Other universities, including New York, Harvard, Princeton, Yale, Georgetown and Brown universities have lesser restrictions on marijuana usage than GW, Hersh said.

"I would not be in support of changing the current policy as it has continually had a positive impact on the University community for many years," Woolfson previously told The Hatchet.

University President Stephen Joel Trachtenberg previously said that any changes made to GW's rules should be compliant with federal law.

"It probably makes sense (for students) not to seek an act that actually calls on GW to violate the laws of the District of Columbia or the United States of America," Trachtenberg said.

This spring, NORML created a resolution in the Student Association senate to lower marijuana sanctions. Though the legislation passed the senate, former SA President Lamar Thorpe vetoed the proposal. Hersh said NORML is working to re-examine changes to the Code of Student Conduct for next year.

A committee composed of members of the Student Association and various faculty members will be formed next year to formulate a proposal, Hersh said. Sociology Professor William Chambliss, an expert in drug law and drug abuse, is one of the faculty members on the committee.

Chambliss said he believes the increase in the number of arrests is not the result of more drug users or distributors.

"If there are more cases it is because they're enforcing the law more," Chambliss said. "It is certainly not because there are more students using drugs on campus."
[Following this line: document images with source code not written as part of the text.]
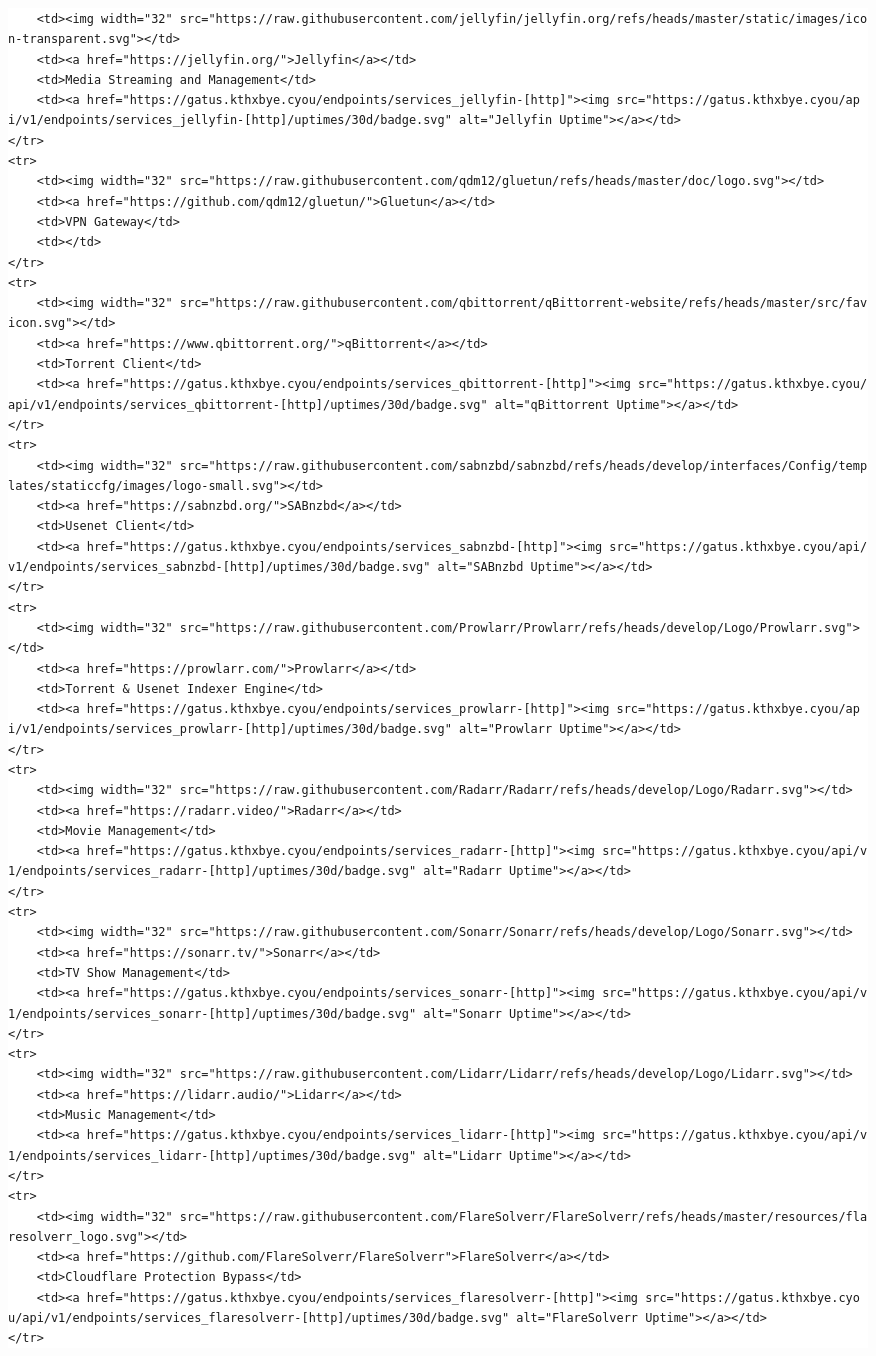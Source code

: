         <td><img width="32" src="https://raw.githubusercontent.com/jellyfin/jellyfin.org/refs/heads/master/static/images/icon-transparent.svg"></td>
        <td><a href="https://jellyfin.org/">Jellyfin</a></td>
        <td>Media Streaming and Management</td>
        <td><a href="https://gatus.kthxbye.cyou/endpoints/services_jellyfin-[http]"><img src="https://gatus.kthxbye.cyou/api/v1/endpoints/services_jellyfin-[http]/uptimes/30d/badge.svg" alt="Jellyfin Uptime"></a></td>
    </tr>
    <tr>
        <td><img width="32" src="https://raw.githubusercontent.com/qdm12/gluetun/refs/heads/master/doc/logo.svg"></td>
        <td><a href="https://github.com/qdm12/gluetun/">Gluetun</a></td>
        <td>VPN Gateway</td>
        <td></td>
    </tr>
    <tr>
        <td><img width="32" src="https://raw.githubusercontent.com/qbittorrent/qBittorrent-website/refs/heads/master/src/favicon.svg"></td>
        <td><a href="https://www.qbittorrent.org/">qBittorrent</a></td>
        <td>Torrent Client</td>
        <td><a href="https://gatus.kthxbye.cyou/endpoints/services_qbittorrent-[http]"><img src="https://gatus.kthxbye.cyou/api/v1/endpoints/services_qbittorrent-[http]/uptimes/30d/badge.svg" alt="qBittorrent Uptime"></a></td>
    </tr>
    <tr>
        <td><img width="32" src="https://raw.githubusercontent.com/sabnzbd/sabnzbd/refs/heads/develop/interfaces/Config/templates/staticcfg/images/logo-small.svg"></td>
        <td><a href="https://sabnzbd.org/">SABnzbd</a></td>
        <td>Usenet Client</td>
        <td><a href="https://gatus.kthxbye.cyou/endpoints/services_sabnzbd-[http]"><img src="https://gatus.kthxbye.cyou/api/v1/endpoints/services_sabnzbd-[http]/uptimes/30d/badge.svg" alt="SABnzbd Uptime"></a></td>
    </tr>
    <tr>
        <td><img width="32" src="https://raw.githubusercontent.com/Prowlarr/Prowlarr/refs/heads/develop/Logo/Prowlarr.svg"></td>
        <td><a href="https://prowlarr.com/">Prowlarr</a></td>
        <td>Torrent & Usenet Indexer Engine</td>
        <td><a href="https://gatus.kthxbye.cyou/endpoints/services_prowlarr-[http]"><img src="https://gatus.kthxbye.cyou/api/v1/endpoints/services_prowlarr-[http]/uptimes/30d/badge.svg" alt="Prowlarr Uptime"></a></td>
    </tr>
    <tr>
        <td><img width="32" src="https://raw.githubusercontent.com/Radarr/Radarr/refs/heads/develop/Logo/Radarr.svg"></td>
        <td><a href="https://radarr.video/">Radarr</a></td>
        <td>Movie Management</td>
        <td><a href="https://gatus.kthxbye.cyou/endpoints/services_radarr-[http]"><img src="https://gatus.kthxbye.cyou/api/v1/endpoints/services_radarr-[http]/uptimes/30d/badge.svg" alt="Radarr Uptime"></a></td>
    </tr>
    <tr>
        <td><img width="32" src="https://raw.githubusercontent.com/Sonarr/Sonarr/refs/heads/develop/Logo/Sonarr.svg"></td>
        <td><a href="https://sonarr.tv/">Sonarr</a></td>
        <td>TV Show Management</td>
        <td><a href="https://gatus.kthxbye.cyou/endpoints/services_sonarr-[http]"><img src="https://gatus.kthxbye.cyou/api/v1/endpoints/services_sonarr-[http]/uptimes/30d/badge.svg" alt="Sonarr Uptime"></a></td>
    </tr>
    <tr>
        <td><img width="32" src="https://raw.githubusercontent.com/Lidarr/Lidarr/refs/heads/develop/Logo/Lidarr.svg"></td>
        <td><a href="https://lidarr.audio/">Lidarr</a></td>
        <td>Music Management</td>
        <td><a href="https://gatus.kthxbye.cyou/endpoints/services_lidarr-[http]"><img src="https://gatus.kthxbye.cyou/api/v1/endpoints/services_lidarr-[http]/uptimes/30d/badge.svg" alt="Lidarr Uptime"></a></td>
    </tr>
    <tr>
        <td><img width="32" src="https://raw.githubusercontent.com/FlareSolverr/FlareSolverr/refs/heads/master/resources/flaresolverr_logo.svg"></td>
        <td><a href="https://github.com/FlareSolverr/FlareSolverr">FlareSolverr</a></td>
        <td>Cloudflare Protection Bypass</td>
        <td><a href="https://gatus.kthxbye.cyou/endpoints/services_flaresolverr-[http]"><img src="https://gatus.kthxbye.cyou/api/v1/endpoints/services_flaresolverr-[http]/uptimes/30d/badge.svg" alt="FlareSolverr Uptime"></a></td>
    </tr>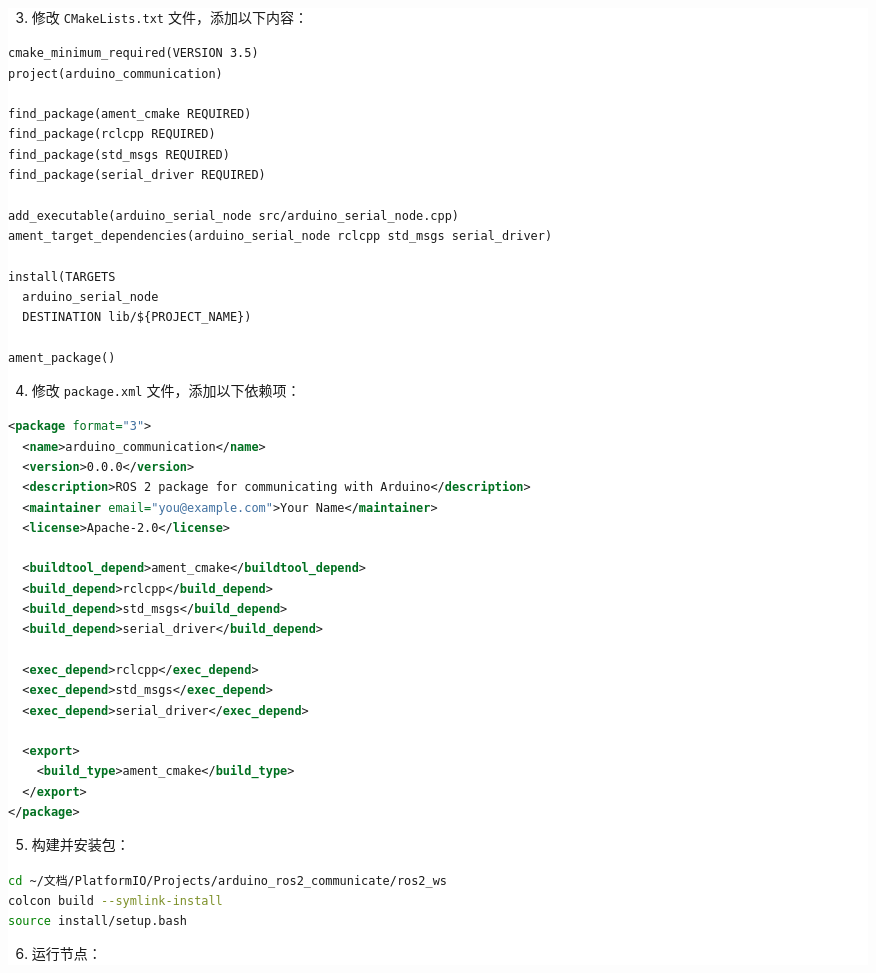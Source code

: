 3. 修改 `CMakeLists.txt` 文件，添加以下内容：

```cmake:CMakeLists.txt
cmake_minimum_required(VERSION 3.5)
project(arduino_communication)

find_package(ament_cmake REQUIRED)
find_package(rclcpp REQUIRED)
find_package(std_msgs REQUIRED)
find_package(serial_driver REQUIRED)

add_executable(arduino_serial_node src/arduino_serial_node.cpp)
ament_target_dependencies(arduino_serial_node rclcpp std_msgs serial_driver)

install(TARGETS
  arduino_serial_node
  DESTINATION lib/${PROJECT_NAME})

ament_package()
```

4. 修改 `package.xml` 文件，添加以下依赖项：

```xml:package.xml
<package format="3">
  <name>arduino_communication</name>
  <version>0.0.0</version>
  <description>ROS 2 package for communicating with Arduino</description>
  <maintainer email="you@example.com">Your Name</maintainer>
  <license>Apache-2.0</license>

  <buildtool_depend>ament_cmake</buildtool_depend>
  <build_depend>rclcpp</build_depend>
  <build_depend>std_msgs</build_depend>
  <build_depend>serial_driver</build_depend>

  <exec_depend>rclcpp</exec_depend>
  <exec_depend>std_msgs</exec_depend>
  <exec_depend>serial_driver</exec_depend>

  <export>
    <build_type>ament_cmake</build_type>
  </export>
</package>
```

5. 构建并安装包：

```sh
cd ~/文档/PlatformIO/Projects/arduino_ros2_communicate/ros2_ws
colcon build --symlink-install
source install/setup.bash
```

6. 运行节点：
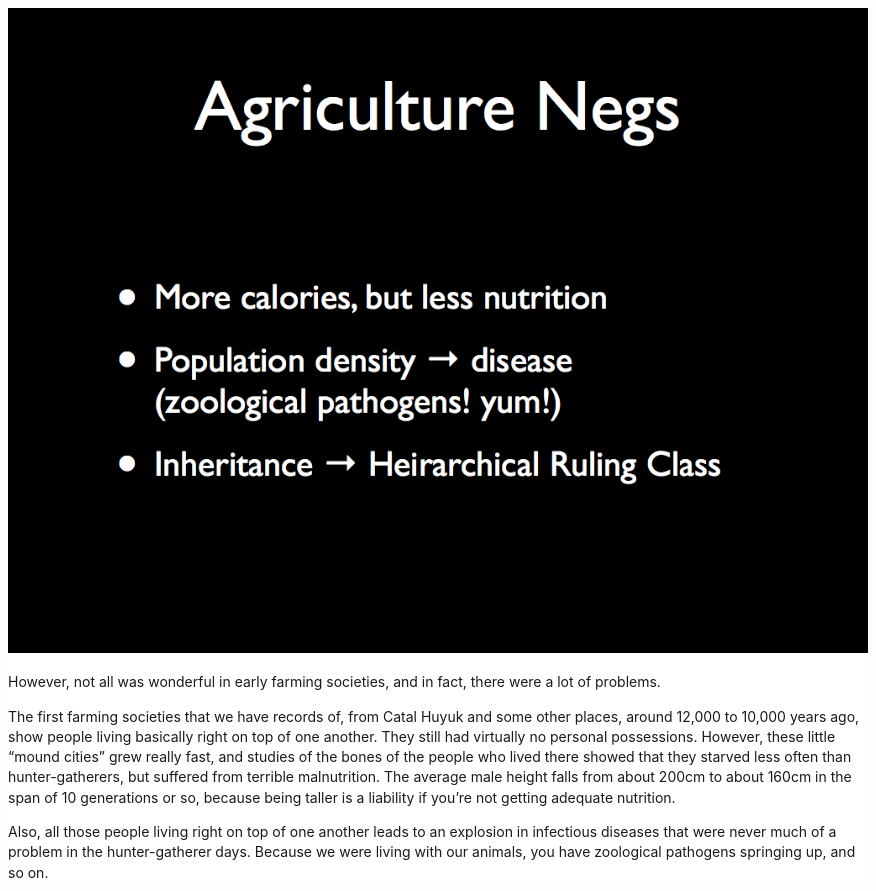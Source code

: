 <p><a href="#ec-slide-014"><img width="100%" alt="Agriculture Negs: More calories, but less nutrition  Population density → disease (zoological pathogens! yum!)  Inheritance → Heirarchical Ruling Class" title="Agriculture Negs: More calories, but less nutrition  Population density → disease (zoological pathogens! yum!)  Inheritance → Heirarchical Ruling Class" src="./escaping-captivity.013.png" id="ec-slide-013"/></a></p>

<p>However, not all was wonderful in early farming societies, and in fact, there were a lot of problems.</p>

<p>The first farming societies that we have records of, from Catal Huyuk and some other places, around 12,000 to 10,000 years ago, show people living basically right on top of one another.  They still had virtually no personal possessions.  However, these little &ldquo;mound cities&rdquo; grew really fast, and studies of the bones of the people who lived there showed that they starved less often than hunter-gatherers, but suffered from terrible malnutrition.  The average male height falls from about 200cm to about 160cm in the span of 10 generations or so, because being taller is a liability if you&rsquo;re not getting adequate nutrition.</p>

<p>Also, all those people living right on top of one another leads to an explosion in infectious diseases that were never much of a problem in the hunter-gatherer days.  Because we were living with our animals, you have zoological pathogens springing up, and so on.</p>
"There's a predictable number of students every year who want to experiment with drugs of various types and the drugs they experiment with change from year to year, but the usage of drugs is very constant whether you're talking about the students at GW or the population as a whole," Chambliss said.

None of the four students arrested on distribution charges were enrolled at the University as of May 1, Director of Media Relations Tracy Schario said. She declined to provide any other information about the student's status at GW to maintain their privacy.

All four students declined to comment and did not respond to e-mails from The Hatchet.